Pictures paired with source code
━━━━━━━━━━━━━━━━

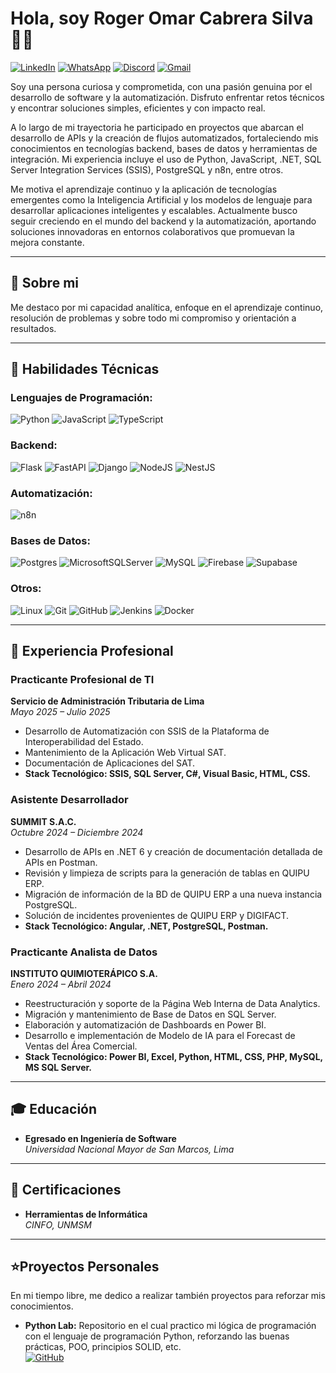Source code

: # Hola, soy Roger Omar Cabrera Silva 👨‍💻
[![LinkedIn](https://img.shields.io/badge/linkedin-%230077B5.svg?style=for-the-badge&logo=linkedin&logoColor=white)](https://www.linkedin.com/in/roger-omar-cabrera-silva/)
[![WhatsApp](https://img.shields.io/badge/WhatsApp-25D366?style=for-the-badge&logo=whatsapp&logoColor=white)](https://api.whatsapp.com/send/?phone=51944121294&text&type=phone_number&app_absent=0)
[![Discord](https://img.shields.io/badge/Discord-%235865F2.svg?style=for-the-badge&logo=discord&logoColor=white)](http://discordapp.com/users/841773284394926081)
[![Gmail](https://img.shields.io/badge/Gmail-EA4335.svg?style=for-the-badge&logo=Gmail&logoColor=white)](mailto:rogercs1704@gmail.com)

Soy una persona curiosa y comprometida, con una pasión genuina por el desarrollo de software y la automatización. Disfruto enfrentar retos técnicos y encontrar soluciones simples, eficientes y con impacto real.

A lo largo de mi trayectoria he participado en proyectos que abarcan el desarrollo de APIs y la creación de flujos automatizados, fortaleciendo mis conocimientos en tecnologías backend, bases de datos y herramientas de integración. Mi experiencia incluye el uso de Python, JavaScript, .NET, SQL Server Integration Services (SSIS), PostgreSQL y n8n, entre otros.

Me motiva el aprendizaje continuo y la aplicación de tecnologías emergentes como la Inteligencia Artificial y los modelos de lenguaje para desarrollar aplicaciones inteligentes y escalables. Actualmente busco seguir creciendo en el mundo del backend y la automatización, aportando soluciones innovadoras en entornos colaborativos que promuevan la mejora constante.

---

## 🚀 Sobre mi

Me destaco por mi capacidad analítica, enfoque en el aprendizaje continuo, resolución de problemas y sobre todo mi compromiso y orientación a resultados.

---

## 🔧 Habilidades Técnicas

### **Lenguajes de Programación:**
![Python](https://img.shields.io/badge/python-3670A0?style=for-the-badge&logo=python&logoColor=ffdd54)
![JavaScript](https://img.shields.io/badge/JavaScript-F7DF1E.svg?style=for-the-badge&logo=JavaScript&logoColor=black)
![TypeScript](https://img.shields.io/badge/typescript-%23007ACC.svg?style=for-the-badge&logo=typescript&logoColor=white)

### **Backend:**
![Flask](https://img.shields.io/badge/flask-%23000.svg?style=for-the-badge&logo=flask&logoColor=white)
![FastAPI](https://img.shields.io/badge/FastAPI-009688.svg?style=for-the-badge&logo=FastAPI&logoColor=white)
![Django](https://img.shields.io/badge/django-%23092E20.svg?style=for-the-badge&logo=django&logoColor=white)
![NodeJS](https://img.shields.io/badge/node.js-6DA55F?style=for-the-badge&logo=node.js&logoColor=white)
![NestJS](https://img.shields.io/badge/nestjs-%23E0234E.svg?style=for-the-badge&logo=nestjs&logoColor=white)

### **Automatización:**
![n8n](https://img.shields.io/badge/n8n-EA4B71.svg?style=for-the-badge&logo=n8n&logoColor=white)

### **Bases de Datos:**
![Postgres](https://img.shields.io/badge/postgres-%23316192.svg?style=for-the-badge&logo=postgresql&logoColor=white)
![MicrosoftSQLServer](https://img.shields.io/badge/Microsoft%20SQL%20Server-CC2927?style=for-the-badge&logo=microsoft%20sql%20server&logoColor=white)
![MySQL](https://img.shields.io/badge/mysql-4479A1.svg?style=for-the-badge&logo=mysql&logoColor=white)
![Firebase](https://img.shields.io/badge/firebase-%23039BE5.svg?style=for-the-badge&logo=firebase)
![Supabase](https://img.shields.io/badge/Supabase-3FCF8E.svg?style=for-the-badge&logo=Supabase&logoColor=white)

### **Otros:**
![Linux](https://img.shields.io/badge/Linux-FCC624?style=for-the-badge&logo=linux&logoColor=black)
![Git](https://img.shields.io/badge/git-%23F05033.svg?style=for-the-badge&logo=git&logoColor=white)
![GitHub](https://img.shields.io/badge/github-%23121011.svg?style=for-the-badge&logo=github&logoColor=white)
![Jenkins](https://img.shields.io/badge/jenkins-%232C5263.svg?style=for-the-badge&logo=jenkins&logoColor=white)
![Docker](https://img.shields.io/badge/docker-%230db7ed.svg?style=for-the-badge&logo=docker&logoColor=white)

---

## 💼 Experiencia Profesional

### **Practicante Profesional de TI**  
**Servicio de Administración Tributaria de Lima**  
*Mayo 2025 – Julio 2025*
- Desarrollo de Automatización con SSIS de la Plataforma de Interoperabilidad del Estado.
- Mantenimiento de la Aplicación Web Virtual SAT.
- Documentación de Aplicaciones del SAT.
- **Stack Tecnológico: SSIS, SQL Server, C#, Visual Basic, HTML, CSS.**

### **Asistente Desarrollador**  
**SUMMIT S.A.C.**  
*Octubre 2024 – Diciembre 2024*  
- Desarrollo de APIs en .NET 6 y creación de documentación detallada de APIs en Postman.
- Revisión y limpieza de scripts para la generación de tablas en QUIPU ERP.
- Migración de información de la BD de QUIPU ERP a una nueva instancia PostgreSQL.
- Solución de incidentes provenientes de QUIPU ERP y DIGIFACT.
- **Stack Tecnológico: Angular, .NET, PostgreSQL, Postman.**

### **Practicante Analista de Datos**  
**INSTITUTO QUIMIOTERÁPICO S.A.**  
*Enero 2024 – Abril 2024*
- Reestructuración y soporte de la Página Web Interna de Data Analytics.
- Migración y mantenimiento de Base de Datos en SQL Server.
- Elaboración y automatización de Dashboards en Power BI.
- Desarrollo e implementación de Modelo de IA para el Forecast de Ventas del Área Comercial.
- **Stack Tecnológico: Power BI, Excel, Python, HTML, CSS, PHP, MySQL, MS SQL Server.**

---

## 🎓 Educación

- **Egresado en Ingeniería de Software**  
  *Universidad Nacional Mayor de San Marcos, Lima*  

---

## 🥇 Certificaciones

- **Herramientas de Informática**  
  *CINFO, UNMSM*  

---

## ⭐Proyectos Personales

En mi tiempo libre, me dedico a realizar también proyectos para reforzar mis conocimientos.
- **Python Lab:** Repositorio en el cual practico mi lógica de programación con el lenguaje de programación Python, reforzando las buenas prácticas, POO, principios SOLID, etc.  
[![GitHub](https://img.shields.io/badge/github-%23121011.svg?style=for-the-badge&logo=github&logoColor=white)](https://github.com/ROCS17/python-lab)
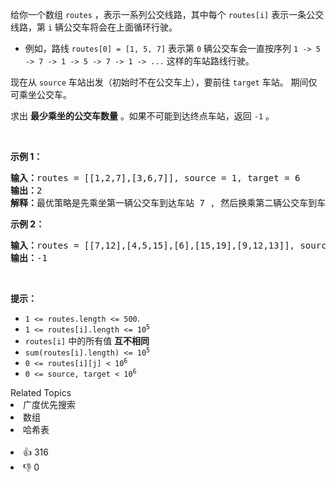 <p>给你一个数组 <code>routes</code> ，表示一系列公交线路，其中每个 <code>routes[i]</code> 表示一条公交线路，第 <code>i</code> 辆公交车将会在上面循环行驶。</p>

<ul> 
 <li>例如，路线 <code>routes[0] = [1, 5, 7]</code> 表示第 <code>0</code> 辆公交车会一直按序列 <code>1 -&gt; 5 -&gt; 7 -&gt; 1 -&gt; 5 -&gt; 7 -&gt; 1 -&gt; ...</code> 这样的车站路线行驶。</li> 
</ul>

<p>现在从 <code>source</code> 车站出发（初始时不在公交车上），要前往 <code>target</code> 车站。 期间仅可乘坐公交车。</p>

<p>求出 <strong>最少乘坐的公交车数量</strong> 。如果不可能到达终点车站，返回 <code>-1</code> 。</p>

<p>&nbsp;</p>

<p><strong>示例 1：</strong></p>

<pre>
<strong>输入：</strong>routes = [[1,2,7],[3,6,7]], source = 1, target = 6
<strong>输出：</strong>2
<strong>解释：</strong>最优策略是先乘坐第一辆公交车到达车站 7 , 然后换乘第二辆公交车到车站 6 。 
</pre>

<p><strong>示例 2：</strong></p>

<pre>
<strong>输入：</strong>routes = [[7,12],[4,5,15],[6],[15,19],[9,12,13]], source = 15, target = 12
<strong>输出：</strong>-1
</pre>

<p>&nbsp;</p>

<p><strong>提示：</strong></p>

<ul> 
 <li><code>1 &lt;= routes.length &lt;= 500</code>.</li> 
 <li><code>1 &lt;= routes[i].length &lt;= 10<sup>5</sup></code></li> 
 <li><code>routes[i]</code> 中的所有值 <strong>互不相同</strong></li> 
 <li><code>sum(routes[i].length) &lt;= 10<sup>5</sup></code></li> 
 <li><code>0 &lt;= routes[i][j] &lt; 10<sup>6</sup></code></li> 
 <li><code>0 &lt;= source, target &lt; 10<sup>6</sup></code></li> 
</ul>

<div><div>Related Topics</div><div><li>广度优先搜索</li><li>数组</li><li>哈希表</li></div></div><br><div><li>👍 316</li><li>👎 0</li></div>
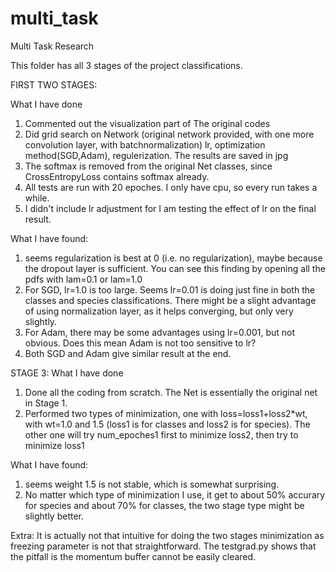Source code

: # multi_task
Multi Task Research

This folder has all 3 stages of the project classifications.

FIRST TWO STAGES:

What I have done
1) Commented out the visualization part of The original codes 
2) Did grid search on Network (original network provided, with one more convolution layer, with batchnormalization) lr, optimization method(SGD,Adam), regulerization. The results are saved in jpg
3) The softmax is removed from the original Net classes, since CrossEntropyLoss contains softmax already.
4) All tests are run with 20 epoches. I only have cpu, so every run takes a while.
5) I didn't include lr adjustment for I am testing the effect of lr on the final result.

What I have found:
1) seems regularization is best at 0 (i.e. no regularization), maybe because the dropout layer is sufficient. You can see this finding by opening all the pdfs with lam=0.1 or lam=1.0
2) For SGD, lr=1.0 is too large. Seems lr=0.01 is doing just fine in both the classes and species classifications. There might be a slight advantage of using normalization layer, as it helps converging, but only very slightly.
3) For Adam, there may be some advantages using lr=0.001, but not obvious. Does this mean Adam is not too sensitive to lr?
4) Both SGD and Adam give similar result at the end.


STAGE 3:
What I have done
1) Done all the coding from scratch. The Net is essentially the original net in Stage 1.
2) Performed two types of minimization, one with loss=loss1+loss2*wt, with wt=1.0 and 1.5 (loss1 is for classes and loss2 is for species). The other one will try num_epoches1 first to minimize loss2, then try to minimize loss1

What I have found:
1) seems weight 1.5 is not stable, which is somewhat surprising.
2) No matter which type of minimization I use, it get to about 50% accurary for species and about 70% for classes, the two stage type might be slightly better.


Extra:
It is actually not that intuitive for doing the two stages minimization as freezing parameter is not that straightforward. The testgrad.py shows that the pitfall is the momentum buffer cannot be easily cleared. 
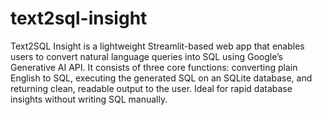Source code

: # text2sql-insight
Text2SQL Insight is a lightweight Streamlit-based web app that enables users to convert natural language queries into SQL using Google’s Generative AI API. It consists of three core functions: converting plain English to SQL, executing the generated SQL on an SQLite database, and returning clean, readable output to the user. Ideal for rapid database insights without writing SQL manually.
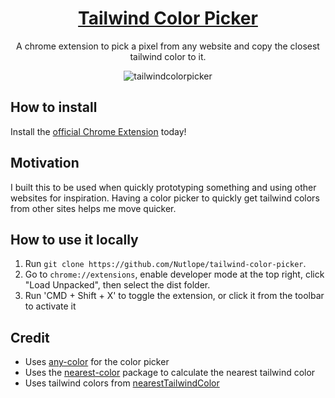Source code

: <h1 align="center"><a href="https://chrome.google.com/webstore/detail/tailwind-color-picker/iaknbjonlhaajcfpfcimahgpfknpihfm">Tailwind Color Picker</a></h1>

<p align="center">
  A chrome extension to pick a pixel from any website and copy the closest tailwind color to it.
</p>
<div align="center">

![tailwindcolorpicker](https://user-images.githubusercontent.com/63742054/191900590-9b674703-4795-4003-ae41-753cba581ed5.gif)

</div>

## How to install

Install the [official Chrome Extension](https://chrome.google.com/webstore/detail/tailwind-color-picker/iaknbjonlhaajcfpfcimahgpfknpihfm) today!

## Motivation

I built this to be used when quickly prototyping something and using other websites for inspiration. Having a color picker to quickly get tailwind colors from other sites helps me move quicker.

## How to use it locally

1. Run `git clone https://github.com/Nutlope/tailwind-color-picker`.
2. Go to `chrome://extensions`, enable developer mode at the top right, click "Load Unpacked", then select the dist folder.
3. Run 'CMD + Shift + X' to toggle the extension, or click it from the toolbar to activate it

## Credit

- Uses [any-color](https://github.com/hankchiutw/any-color) for the color picker
- Uses the [nearest-color](https://github.com/dtao/nearest-color) package to calculate the nearest tailwind color
- Uses tailwind colors from [nearestTailwindColor](https://github.com/zhigang1992/nearestTailwindColor/blob/master/colors.js)
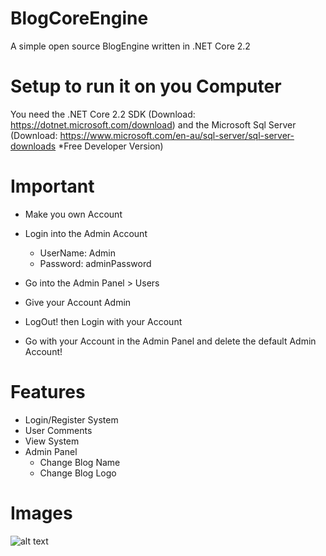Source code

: # BlogCoreEngine
A simple open source BlogEngine written in .NET Core 2.2

# Setup to run it on you Computer
You need the .NET Core 2.2 SDK (Download: https://dotnet.microsoft.com/download) and the Microsoft Sql Server (Download: https://www.microsoft.com/en-au/sql-server/sql-server-downloads *Free Developer Version)

# Important
- Make you own Account

- Login into the Admin Account
  - UserName: Admin
  - Password: adminPassword

- Go into the Admin Panel > Users

- Give your Account Admin

- LogOut! then Login with your Account

- Go with your Account in the Admin Panel and delete the default Admin Account!

# Features
- Login/Register System
- User Comments
- View System
- Admin Panel
  - Change Blog Name
  - Change Blog Logo
  
# Images

![alt text](https://raw.githubusercontent.com/cetoxx/BlogCoreEngine/branch/path/to/1.PNG)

━━━━━━━━━━━━━━━━

▶ [TASK TO CARRY OUT]: From the line containing "You need the" through the last line of the entries above, print every line exactly, including both ends, and nothing else.

▶ [RESULT FOR THIS EXERCISE]:
You need the .NET Core 2.2 SDK (Download: https://dotnet.microsoft.com/download) and the Microsoft Sql Server (Download: https://www.microsoft.com/en-au/sql-server/sql-server-downloads *Free Developer Version)

# Important
- Make you own Account

- Login into the Admin Account
  - UserName: Admin
  - Password: adminPassword

- Go into the Admin Panel > Users

- Give your Account Admin

- LogOut! then Login with your Account

- Go with your Account in the Admin Panel and delete the default Admin Account!

# Features
- Login/Register System
- User Comments
- View System
- Admin Panel
  - Change Blog Name
  - Change Blog Logo
  
# Images

![alt text](https://raw.githubusercontent.com/cetoxx/BlogCoreEngine/branch/path/to/1.PNG)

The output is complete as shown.